Have you noticed how often it happens that when things go wrong, they don’t just go wrong, they go horribly wrong? From the truly horrendous disasters like Chernobyl and Fukushima to the merely painful like a company going bust, once things have started to go bad, the interventions people make often exacerbate the situation. Why is that?
When things start to go wrong, there can be a number of immediate reactions, depending on the circumstances. One is to hide your head in the sands, and pretend that there is nothing wrong. That is almost guaranteed to make things worse! More common is the fire hose approach: do something drastic with the intention of stopping the immediate threat, which may deal with the underlying causes (although it may also exacerbate them), but certainly soaks everything, whatever the consequences. Following the analogy, the fire hose is good at putting out some sorts of fires, but inadvisable on oil or electrical fires! In between is the timid approach – not wanting to do any more damage than can be avoided, the attempted cure finishes up being too little and too late. How difficult it is to get the balance right!
Fast disasters …
It is understandable that in a crisis people react by tackling the obvious problems. If your house is on fire, stopping the flames obviously seems more important than avoiding ruining the furniture. When the situation is relatively simple, that approach works. The problem comes when the situation is more complex. In a crisis, you act instinctively, and you do not usually have time to think through the consequences of your actions. Almost by definition, complexity will bring unforeseen consequences. How many organisations have no more complexity than they need?
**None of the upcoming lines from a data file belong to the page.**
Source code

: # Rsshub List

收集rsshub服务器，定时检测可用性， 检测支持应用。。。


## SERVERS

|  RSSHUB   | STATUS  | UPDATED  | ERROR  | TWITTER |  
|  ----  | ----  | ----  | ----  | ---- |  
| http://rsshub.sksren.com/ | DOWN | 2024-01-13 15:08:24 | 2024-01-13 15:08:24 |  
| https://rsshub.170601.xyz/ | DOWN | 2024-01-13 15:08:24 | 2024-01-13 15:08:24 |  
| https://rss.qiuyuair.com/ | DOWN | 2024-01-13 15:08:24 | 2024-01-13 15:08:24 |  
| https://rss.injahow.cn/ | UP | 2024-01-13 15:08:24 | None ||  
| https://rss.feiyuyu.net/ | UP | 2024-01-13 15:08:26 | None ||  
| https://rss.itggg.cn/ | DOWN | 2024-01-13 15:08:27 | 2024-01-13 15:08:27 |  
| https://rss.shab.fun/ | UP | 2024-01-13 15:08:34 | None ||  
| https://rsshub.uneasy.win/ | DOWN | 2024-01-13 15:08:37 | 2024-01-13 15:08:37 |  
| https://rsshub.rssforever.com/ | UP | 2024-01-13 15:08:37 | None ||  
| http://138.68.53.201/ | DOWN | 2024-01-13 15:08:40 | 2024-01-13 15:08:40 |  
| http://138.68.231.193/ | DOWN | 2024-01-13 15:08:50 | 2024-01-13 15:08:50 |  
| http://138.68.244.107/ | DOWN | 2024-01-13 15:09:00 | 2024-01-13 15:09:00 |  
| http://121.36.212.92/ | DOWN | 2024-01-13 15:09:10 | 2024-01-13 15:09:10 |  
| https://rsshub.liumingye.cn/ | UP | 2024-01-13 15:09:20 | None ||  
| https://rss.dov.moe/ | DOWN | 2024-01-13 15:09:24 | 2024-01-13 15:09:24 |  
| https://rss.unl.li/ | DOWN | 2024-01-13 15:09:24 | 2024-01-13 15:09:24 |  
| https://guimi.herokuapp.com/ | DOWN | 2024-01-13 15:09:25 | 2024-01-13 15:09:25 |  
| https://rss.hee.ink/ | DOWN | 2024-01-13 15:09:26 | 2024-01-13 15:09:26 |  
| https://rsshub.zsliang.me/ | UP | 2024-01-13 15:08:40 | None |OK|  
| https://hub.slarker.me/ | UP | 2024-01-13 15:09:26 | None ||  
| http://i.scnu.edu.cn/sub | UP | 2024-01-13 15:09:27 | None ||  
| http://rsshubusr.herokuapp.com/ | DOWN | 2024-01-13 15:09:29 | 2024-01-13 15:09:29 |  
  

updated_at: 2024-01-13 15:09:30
What to do about this? There are two possible approaches. You can minimise the risk of unforeseen consequences in a crisis by keeping the organisation as simple as possible. Or you can practice crisis management through exercises and so attempt to learn what adverse consequences might occur and how to avoid them. Or you can do both, of course. Clearly though, both of these have a cost which needs to be incurred when there is no crisis in sight.
… and slow disasters
Slow disasters pose different and much more difficult problems. The fire-hose approach is much less likely; head-in-the-sands and timidity more so. It all starts with ability to acknowledge the problem in the first place.
The organisation’s leaders may not believe that what they are seeing are signs of a problem.
Even if they do think there is a problem, they may not want to admit this. They or people they are connected to may have vested interests; they may be unwilling to admit failure, or believe that admitting problems will damage confidence and make them worse; they may believe that other issues are more urgent.
Perhaps the most common situation is that leaders recognise the problem, but simply underestimate what is needed to fix it. Most managers are optimists at heart, and in deciding what – often painful – actions are required, optimism bias will tend to creep in to minimise the pain. These can be very difficult decisions: for example, no manager wants to make any more staff redundant than they absolutely have to. However, if the ‘cure’ is insufficient, the problem remains, and will have to be treated again – with the ‘patient’ now in a weaker condition than previously. Underestimating can be fatal: death by a thousand cuts is a phrase I have heard repeated too often, and the consequences for staff can be worse than being bold at the outset.
In summary then, perhaps the message in both cases is the same: optimism rarely provides salvation; taking what feels like unnecessary pain early may do.